_Problem:_
What you return must match the records exactly.

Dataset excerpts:
+===+

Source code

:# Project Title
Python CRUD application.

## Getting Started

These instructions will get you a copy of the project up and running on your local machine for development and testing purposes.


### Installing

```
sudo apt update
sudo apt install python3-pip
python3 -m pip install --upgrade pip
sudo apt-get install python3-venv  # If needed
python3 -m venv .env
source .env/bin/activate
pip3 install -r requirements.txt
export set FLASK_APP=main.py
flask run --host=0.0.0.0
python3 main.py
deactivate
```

+===+

_Exercise answer:_
Source code

:# Project Title
Python CRUD application.

## Getting Started

These instructions will get you a copy of the project up and running on your local machine for development and testing purposes.


### Installing

```
sudo apt update
sudo apt install python3-pip
python3 -m pip install --upgrade pip
sudo apt-get install python3-venv  # If needed
python3 -m venv .env
source .env/bin/activate
pip3 install -r requirements.txt
export set FLASK_APP=main.py
flask run --host=0.0.0.0
python3 main.py
deactivate
```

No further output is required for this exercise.